■ Problem to solve
Please repeat the listing exactly, starting at its first line and stopping after the line that contains "Between online shopping".

■ Record excerpts

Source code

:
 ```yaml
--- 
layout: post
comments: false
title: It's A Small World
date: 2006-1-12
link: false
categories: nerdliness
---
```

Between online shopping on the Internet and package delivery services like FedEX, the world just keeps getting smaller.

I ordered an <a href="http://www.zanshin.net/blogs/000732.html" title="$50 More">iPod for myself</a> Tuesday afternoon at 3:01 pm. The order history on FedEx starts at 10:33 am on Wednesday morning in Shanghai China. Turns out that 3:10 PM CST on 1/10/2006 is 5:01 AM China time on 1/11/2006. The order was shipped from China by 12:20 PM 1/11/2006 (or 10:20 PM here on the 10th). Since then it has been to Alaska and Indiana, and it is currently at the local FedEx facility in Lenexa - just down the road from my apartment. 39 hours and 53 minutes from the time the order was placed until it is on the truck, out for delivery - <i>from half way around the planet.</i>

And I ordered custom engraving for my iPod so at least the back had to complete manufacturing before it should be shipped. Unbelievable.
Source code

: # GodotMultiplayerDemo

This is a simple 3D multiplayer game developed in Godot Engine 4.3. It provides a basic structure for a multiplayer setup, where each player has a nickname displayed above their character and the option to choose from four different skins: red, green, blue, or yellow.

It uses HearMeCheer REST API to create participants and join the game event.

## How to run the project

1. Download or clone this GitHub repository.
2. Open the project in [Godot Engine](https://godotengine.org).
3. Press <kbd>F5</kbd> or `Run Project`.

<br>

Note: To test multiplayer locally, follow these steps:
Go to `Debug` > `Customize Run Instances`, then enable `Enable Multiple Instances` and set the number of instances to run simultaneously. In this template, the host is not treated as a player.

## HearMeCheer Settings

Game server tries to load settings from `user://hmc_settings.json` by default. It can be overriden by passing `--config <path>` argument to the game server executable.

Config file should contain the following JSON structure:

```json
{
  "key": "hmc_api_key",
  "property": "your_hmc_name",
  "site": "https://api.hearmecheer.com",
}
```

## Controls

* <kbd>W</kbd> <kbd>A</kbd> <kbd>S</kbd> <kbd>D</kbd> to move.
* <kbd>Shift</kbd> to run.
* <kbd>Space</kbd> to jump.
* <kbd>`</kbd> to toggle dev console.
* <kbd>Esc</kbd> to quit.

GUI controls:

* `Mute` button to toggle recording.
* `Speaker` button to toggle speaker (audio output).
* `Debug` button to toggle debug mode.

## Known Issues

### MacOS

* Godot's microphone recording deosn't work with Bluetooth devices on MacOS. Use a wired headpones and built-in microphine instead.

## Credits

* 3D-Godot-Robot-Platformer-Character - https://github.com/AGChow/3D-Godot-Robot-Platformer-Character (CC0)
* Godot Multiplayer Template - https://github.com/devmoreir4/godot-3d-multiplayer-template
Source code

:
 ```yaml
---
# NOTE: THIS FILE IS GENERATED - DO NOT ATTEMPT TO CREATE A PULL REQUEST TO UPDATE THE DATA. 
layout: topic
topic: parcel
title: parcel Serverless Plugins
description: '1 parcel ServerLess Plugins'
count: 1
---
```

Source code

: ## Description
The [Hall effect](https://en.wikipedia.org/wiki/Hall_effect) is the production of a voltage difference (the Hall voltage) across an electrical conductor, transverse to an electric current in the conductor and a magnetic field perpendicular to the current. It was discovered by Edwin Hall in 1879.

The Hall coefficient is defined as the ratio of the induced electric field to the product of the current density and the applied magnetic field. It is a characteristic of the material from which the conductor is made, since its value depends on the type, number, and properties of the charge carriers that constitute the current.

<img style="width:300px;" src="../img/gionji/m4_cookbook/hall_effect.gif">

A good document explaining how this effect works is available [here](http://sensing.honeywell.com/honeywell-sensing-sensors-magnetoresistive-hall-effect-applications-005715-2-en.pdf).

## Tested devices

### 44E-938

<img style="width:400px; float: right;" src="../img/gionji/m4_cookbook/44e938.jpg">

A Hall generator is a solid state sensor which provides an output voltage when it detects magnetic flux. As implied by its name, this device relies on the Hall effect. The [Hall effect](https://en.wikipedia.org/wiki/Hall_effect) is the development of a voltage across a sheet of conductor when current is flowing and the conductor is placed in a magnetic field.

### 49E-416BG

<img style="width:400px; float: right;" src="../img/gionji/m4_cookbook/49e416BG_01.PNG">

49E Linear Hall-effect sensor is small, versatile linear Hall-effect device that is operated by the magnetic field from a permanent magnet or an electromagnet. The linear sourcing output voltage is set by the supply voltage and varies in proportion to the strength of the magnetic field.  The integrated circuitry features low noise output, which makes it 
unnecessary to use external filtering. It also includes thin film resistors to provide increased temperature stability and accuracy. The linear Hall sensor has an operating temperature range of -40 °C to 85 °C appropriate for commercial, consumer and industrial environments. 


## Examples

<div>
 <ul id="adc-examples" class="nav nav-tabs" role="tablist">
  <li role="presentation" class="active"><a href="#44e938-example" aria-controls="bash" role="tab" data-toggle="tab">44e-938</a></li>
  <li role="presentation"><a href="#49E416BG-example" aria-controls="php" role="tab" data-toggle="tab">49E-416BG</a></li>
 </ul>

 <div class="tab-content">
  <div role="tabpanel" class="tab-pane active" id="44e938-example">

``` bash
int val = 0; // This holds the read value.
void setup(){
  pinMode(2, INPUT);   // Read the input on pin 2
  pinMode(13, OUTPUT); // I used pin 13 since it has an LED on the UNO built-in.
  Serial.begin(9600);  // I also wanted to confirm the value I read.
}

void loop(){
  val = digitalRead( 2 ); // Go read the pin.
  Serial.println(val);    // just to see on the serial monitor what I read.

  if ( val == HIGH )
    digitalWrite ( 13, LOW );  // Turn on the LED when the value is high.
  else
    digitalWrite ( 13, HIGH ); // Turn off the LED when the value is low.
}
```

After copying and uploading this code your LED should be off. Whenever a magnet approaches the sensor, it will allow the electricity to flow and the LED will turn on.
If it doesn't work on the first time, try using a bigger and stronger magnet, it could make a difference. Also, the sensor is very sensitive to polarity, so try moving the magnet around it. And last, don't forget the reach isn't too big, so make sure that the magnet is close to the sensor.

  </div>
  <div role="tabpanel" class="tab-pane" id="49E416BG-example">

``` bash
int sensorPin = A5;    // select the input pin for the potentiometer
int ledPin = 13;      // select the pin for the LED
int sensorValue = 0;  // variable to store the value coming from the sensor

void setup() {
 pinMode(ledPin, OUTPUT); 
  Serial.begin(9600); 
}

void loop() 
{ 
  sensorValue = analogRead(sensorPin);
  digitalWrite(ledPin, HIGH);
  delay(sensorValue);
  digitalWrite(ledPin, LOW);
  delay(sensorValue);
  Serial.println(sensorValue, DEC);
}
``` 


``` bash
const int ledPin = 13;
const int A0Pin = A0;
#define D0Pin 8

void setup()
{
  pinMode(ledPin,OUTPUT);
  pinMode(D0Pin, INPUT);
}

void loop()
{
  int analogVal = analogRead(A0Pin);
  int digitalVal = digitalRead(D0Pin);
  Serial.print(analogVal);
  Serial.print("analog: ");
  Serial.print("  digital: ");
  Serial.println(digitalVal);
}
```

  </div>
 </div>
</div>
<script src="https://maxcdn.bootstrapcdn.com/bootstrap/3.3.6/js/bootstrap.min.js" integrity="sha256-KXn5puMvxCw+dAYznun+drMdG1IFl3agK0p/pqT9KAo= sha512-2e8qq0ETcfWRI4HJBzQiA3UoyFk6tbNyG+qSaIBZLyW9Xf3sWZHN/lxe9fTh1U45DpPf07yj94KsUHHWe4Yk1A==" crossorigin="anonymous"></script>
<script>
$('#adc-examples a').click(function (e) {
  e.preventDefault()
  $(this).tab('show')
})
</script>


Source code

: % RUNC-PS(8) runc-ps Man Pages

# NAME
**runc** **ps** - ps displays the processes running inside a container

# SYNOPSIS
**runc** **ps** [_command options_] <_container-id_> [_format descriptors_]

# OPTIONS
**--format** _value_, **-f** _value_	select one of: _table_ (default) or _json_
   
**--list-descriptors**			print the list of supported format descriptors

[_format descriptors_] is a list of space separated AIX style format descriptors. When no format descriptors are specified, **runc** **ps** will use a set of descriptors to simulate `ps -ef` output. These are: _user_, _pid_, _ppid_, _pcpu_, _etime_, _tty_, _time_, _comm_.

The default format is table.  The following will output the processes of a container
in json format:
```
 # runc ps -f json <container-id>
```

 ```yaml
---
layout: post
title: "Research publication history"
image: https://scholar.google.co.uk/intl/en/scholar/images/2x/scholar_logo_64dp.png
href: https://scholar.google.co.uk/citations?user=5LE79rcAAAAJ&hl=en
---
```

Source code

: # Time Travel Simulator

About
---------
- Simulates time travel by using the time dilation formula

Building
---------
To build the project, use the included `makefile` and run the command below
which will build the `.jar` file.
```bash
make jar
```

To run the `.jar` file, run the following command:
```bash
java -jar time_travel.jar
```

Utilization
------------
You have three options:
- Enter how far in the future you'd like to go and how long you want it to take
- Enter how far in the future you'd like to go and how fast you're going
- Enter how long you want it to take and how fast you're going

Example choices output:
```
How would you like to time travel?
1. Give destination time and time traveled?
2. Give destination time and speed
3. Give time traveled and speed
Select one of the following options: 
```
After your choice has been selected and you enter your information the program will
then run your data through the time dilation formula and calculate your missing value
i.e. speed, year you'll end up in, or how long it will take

■ Task output
Source code

:
 ```yaml
--- 
layout: post
comments: false
title: It's A Small World
date: 2006-1-12
link: false
categories: nerdliness
---
```

Between online shopping on the Internet and package delivery services like FedEX, the world just keeps getting smaller.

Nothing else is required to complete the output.